Database Concepts and Architecture

 

Data models

•      The purpose of a model is to provide a level of abstraction (i.e. hide details)

•      The model is a set of concepts that can be used to describe the structure of a database.  The structure includes:

•    data types and length

•    relationships

•    Constraints

•      A data model often includes:

–    A set of operations for retrievals & updates

–    A set of valid user-defined operations that are allowed

•      Different models have different objectives.

 

Data model categories

–   A High level or conceptual model is close to the way users perceive the data.

•   This type of model is often used to transmit ideas from end user to the DB designer.

•   The E-R diagram is of this type

–   A representational or implementation model hide some details of how the data is stored, but can be implemented on a computer

•   The relational model is of this type

–   A low level or physical model is the model of how the data is physically stored on the computer.

•   This would include stored in a hash table or B+ tree

•      The main data model we will look at is the relational model

–    the data is perceived by the user as tables

–    the operations on the tables generates new tables from base tables

•      But we will use the E-R (Entity-Relationship) model to help with design

•      We will also look at indexes and B+ trees, low level models

•      The Object-oriented model is becoming more and more important, as is the object oriented/relational model

•      The Hierarchical and Network model are older models (covered in the appendix of your text)

 

Database Schemas and Instance

•      Understanding database systems requires making a clear distinction between the database’s structure (the schema) and its contents (the state or instances.)

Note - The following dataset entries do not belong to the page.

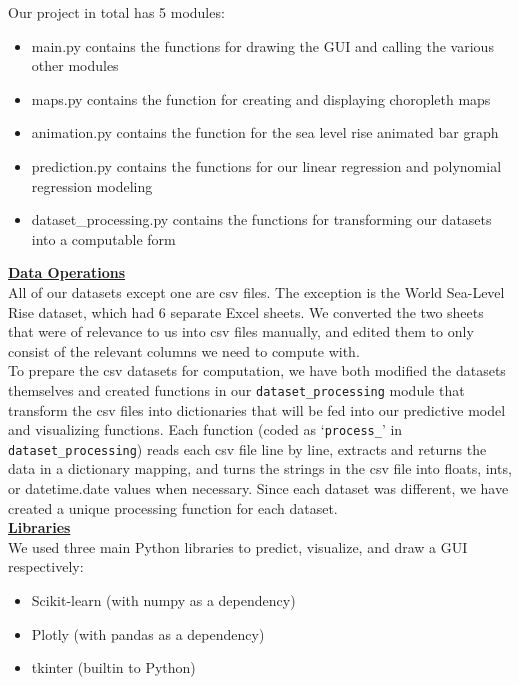 \documentclass[fontsize=11pt]{article}
\begin{document}
Our project in total has 5 modules:

\begin{itemize}
    \item main.py contains the functions for drawing the GUI and calling the various other modules
    \item maps.py contains the function for creating and displaying choropleth maps
    \item animation.py contains the function for the sea level rise animated bar graph
    \item prediction.py contains the functions for our linear regression and polynomial regression modeling
    \item dataset\_processing.py contains the functions for transforming our datasets into a computable form
\end{itemize}

\underline{\textbf{Data Operations}}\\

All of our datasets except one are csv files. The exception is the World Sea-Level Rise dataset, which had 6 separate Excel sheets. We converted the two sheets that were of relevance to us into csv files manually, and edited them to only consist of the relevant columns we need to compute with.\\

To prepare the csv datasets for computation, we have both modified the datasets themselves and created functions in our \texttt{dataset\_processing} module that transform the csv files into dictionaries that will be fed into our predictive model and visualizing functions. Each function (coded as ‘\texttt{process\_<dependant-variable-of-dataset>}’ in \texttt{dataset\_processing}) reads each csv file line by line, extracts and returns the data in a dictionary mapping, and turns the strings in the csv file into floats, ints, or datetime.date values when necessary. Since each dataset was different, we have created a unique processing function for each dataset.\\

\underline{\textbf{Libraries}}\\

We used three main Python libraries to predict, visualize, and draw a GUI respectively:

\begin{itemize}
    \item Scikit-learn (with numpy as a dependency)
    \item Plotly (with pandas as a dependency)
    \item tkinter (builtin to Python)
\end{itemize}
\end{document}
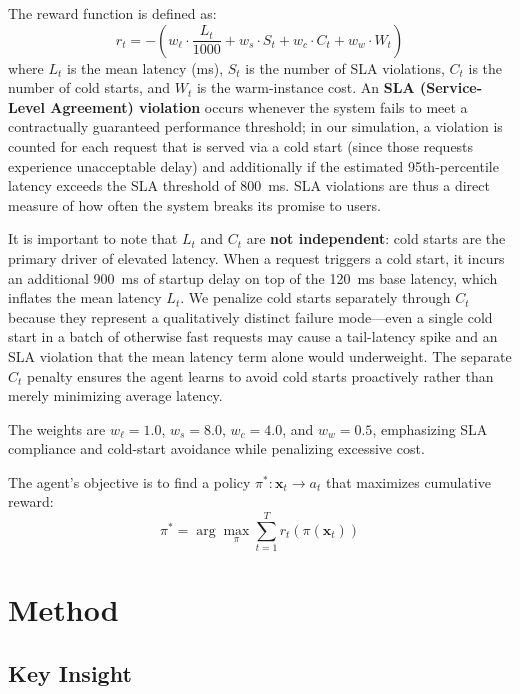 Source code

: \documentclass[11pt]{article}
\begin{document}
The reward function is defined as:
\begin{equation}
    r_t = -\left( w_\ell \cdot \frac{L_t}{1000} + w_s \cdot S_t + w_c \cdot C_t + w_w \cdot W_t \right)
\end{equation}
where $L_t$ is the mean latency (ms), $S_t$ is the number of SLA violations, $C_t$ is the number of cold starts, and $W_t$ is the warm-instance cost. An \textbf{SLA (Service-Level Agreement) violation} occurs whenever the system fails to meet a contractually guaranteed performance threshold; in our simulation, a violation is counted for each request that is served via a cold start (since those requests experience unacceptable delay) and additionally if the estimated 95th-percentile latency exceeds the SLA threshold of 800~ms. SLA violations are thus a direct measure of how often the system breaks its promise to users.

It is important to note that $L_t$ and $C_t$ are \textbf{not independent}: cold starts are the primary driver of elevated latency. When a request triggers a cold start, it incurs an additional 900~ms of startup delay on top of the 120~ms base latency, which inflates the mean latency $L_t$. We penalize cold starts separately through $C_t$ because they represent a qualitatively distinct failure mode---even a single cold start in a batch of otherwise fast requests may cause a tail-latency spike and an SLA violation that the mean latency term alone would underweight. The separate $C_t$ penalty ensures the agent learns to avoid cold starts proactively rather than merely minimizing average latency.

The weights are $w_\ell = 1.0$, $w_s = 8.0$, $w_c = 4.0$, and $w_w = 0.5$, emphasizing SLA compliance and cold-start avoidance while penalizing excessive cost.

The agent's objective is to find a policy $\pi^* : \mathbf{x}_t \rightarrow a_t$ that maximizes cumulative reward:
\begin{equation}
    \pi^* = \arg\max_\pi \sum_{t=1}^{T} r_t\!\left(\pi(\mathbf{x}_t)\right)
\end{equation}

\section{Method}

\subsection{Key Insight}
\end{document}
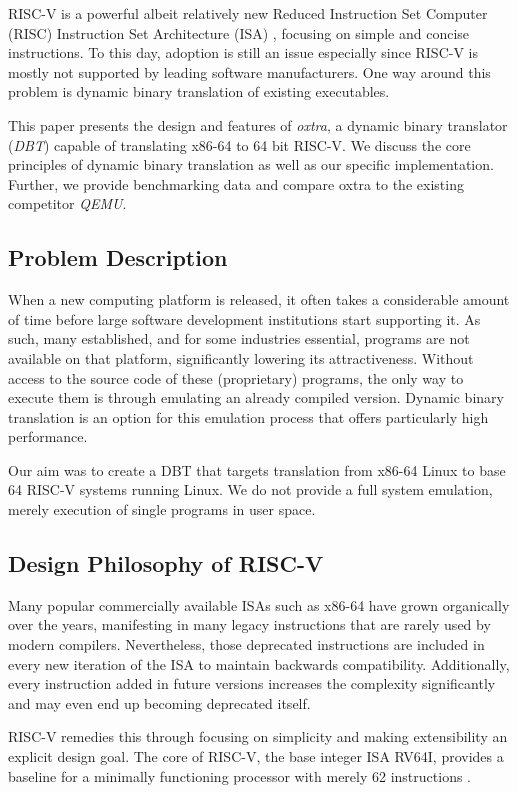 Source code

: RISC-V is a powerful albeit relatively new Reduced Instruction Set Computer (RISC) Instruction Set Architecture (ISA) \cite{riscvisa}, focusing on simple and concise instructions. To this day, adoption is still an issue especially since RISC-V is mostly not supported by leading software manufacturers. One way around this problem is dynamic binary translation of existing executables.

This paper presents the design and features of \emph{oxtra}, a dynamic binary translator (\emph{DBT}) capable of translating x86-64 to 64 bit RISC-V. We discuss the core principles of dynamic binary translation as well as our specific implementation. Further, we provide benchmarking data and compare oxtra to the existing competitor \emph{QEMU}.

\subsection{Problem Description}
When a new computing platform is released, it often takes a considerable amount of time before large software development institutions start supporting it. As such, many established, and for some industries essential, programs are not available on that platform, significantly lowering its attractiveness. Without access to the source code of these (proprietary) programs, the only way to execute them is through emulating an already compiled version. Dynamic binary translation is an option for this emulation process that offers particularly high performance.

Our aim was to create a DBT that targets translation from x86-64 Linux to base 64 RISC-V systems running Linux. We do not provide a full system emulation, merely execution of single programs in user space.

\subsection{Design Philosophy of RISC-V}
Many popular commercially available ISAs such as x86-64 have grown organically over the years, manifesting in many legacy instructions that are rarely used by modern compilers. Nevertheless, those deprecated instructions are included in every new iteration of the ISA to maintain backwards compatibility. Additionally, every instruction added in future versions increases the complexity significantly and may even end up becoming deprecated itself.

RISC-V remedies this through focusing on simplicity and making extensibility an explicit design goal. The core of RISC-V, the base integer ISA RV64I, provides a baseline for a minimally functioning processor with merely 62 instructions \cite{riscvisa}.

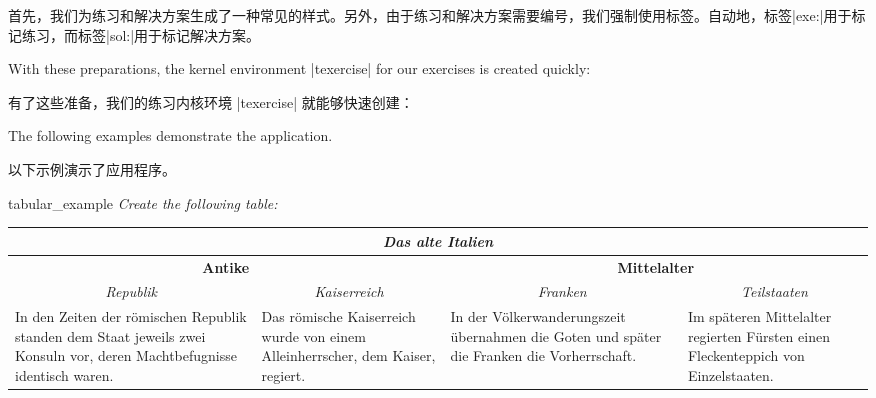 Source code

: 首先，我们为练习和解决方案生成了一种常见的样式。另外，由于练习和解决方案需要编号，我们强制使用标签。自动地，标签|exe:|用于标记练习，而标签|sol:|用于标记解决方案。

\begin{dispListing}
\end{dispListing}
\tcbusetemp

With these preparations, the kernel environment |texercise| for our
exercises is created quickly:

有了这些准备，我们的练习内核环境 |texercise| 就能够快速创建：


The following examples demonstrate the application.

以下示例演示了应用程序。

\begin{dispListing}
\tcbstartrecording
\end{dispListing}
\tcbusetemp


\begin{dispExample}
\begin{texercise}{tabular_example}
\textit{Create the following table:}\par\smallskip%
\begin{tcboutputlisting}
\begin{tabular}{|p{3cm}|p{3cm}|p{3cm}|p{3cm}|}\hline
\multicolumn{4}{|c|}{\bfseries\itshape Das alte Italien}\\\hline
\multicolumn{2}{|c|}{\bfseries Antike} &
\multicolumn{2}{c|}{\bfseries Mittelalter}\\\hline
\multicolumn{1}{|c|}{\itshape Republik}&
\multicolumn{1}{c|}{\itshape Kaiserreich}&
\multicolumn{1}{c|}{\itshape Franken}&
\multicolumn{1}{c|}{\itshape Teilstaaten}\\\hline
In den Zeiten der r\"{o}mischen Republik standen dem Staat jeweils zwei
Konsuln vor, deren Machtbefugnisse identisch waren. &
Das r\"{o}mische Kaiserreich wurde von einem Alleinherrscher, dem Kaiser,
regiert.
& In der V\"{o}lkerwanderungszeit \"{u}bernahmen die Goten und sp\"{a}ter die
Franken die Vorherrschaft.
& Im sp\"{a}teren Mittelalter regierten F\"{u}rsten einen Fleckenteppich
von Einzelstaaten.\\\hline
\end{tabular}
\end{tcboutputlisting}
\tcbuselistingtext%
\end{texercise}
\end{dispExample}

•      Schema - the description of the database structure

–   Called the meta data (specified during db design)

–   Does not change often

•      Instance - the actual data

–   Changes all the time

–   The instance is the data at an instant in time

 

The DBMS architecture

•      The architecture helps achieve the important characteristics of a DBMS

•      Three of these important characteristics are:

–    Data independence

–    Multiple user views

–    A catalog to store the metadata that is available to both the user and the DBMS

•      The goal of the architecture used (three schemas) is to separate the user applications and the physical database

Three-schema Architecture

•      Reminder:  A schema is a description of the structure of the database

•      Internal schema –describes the physical storage structure of the db

•      Conceptual schema – describes the structure of the entire db for all users

•      External schemas – multiple descriptions of the db, depending on what the particular user needs

•      Notice that each of these schemas are only descriptions of data;  the data really only exists at the physical level

•      Note: most DBMS do not separate the three levels completely

 

External Level

•      The end user is presented with special views that are tailored to their specific needs

•       Some of these views may be forms to fill out, others for interactive retrieval of information, etc.

•      Many different views may be available  that are completely different that the way the base tables are arranged

•      Note in your book the difference interfaces often provided by DBMS

–    Web menus, forms, GUI, Natural language, interfaces for parametric users and the DBA

 

Conceptual or logical level

•      Description of the structure of the entire DB

•      Hides the details of physical storage

•      Concentrates on describing entities, data types, relationships, user operations, and constraints.

•      In the relational model, this is the base tables

•      Changes at this level can be made without having any effect on the external level

 

Internal Level

•      This is a description of the physical storage structure of the database

–    This includes data structures like hash tables, indexes, B+ trees.

•      Operations performed here are translated into modifications of the contents and structure of the files

Advantages of the three tiered architecture

•      This division into levels allows both developers and users to work on their own levels

–    They do not need to know the details of the other levels

–    AND they do not have to know anything about changes in the other levels

 

Mappings

•      Note this:

–   The only data that is saved in the database is at the internal level

•   Both the data and metadata are saved by the DBMS at the physical level

–   Each user group refers only to its own external schema

–   so the DBMS must transform a request on an external schema

•      into a request against the conceptual schema,

•      then into a request on the internal schema for processing.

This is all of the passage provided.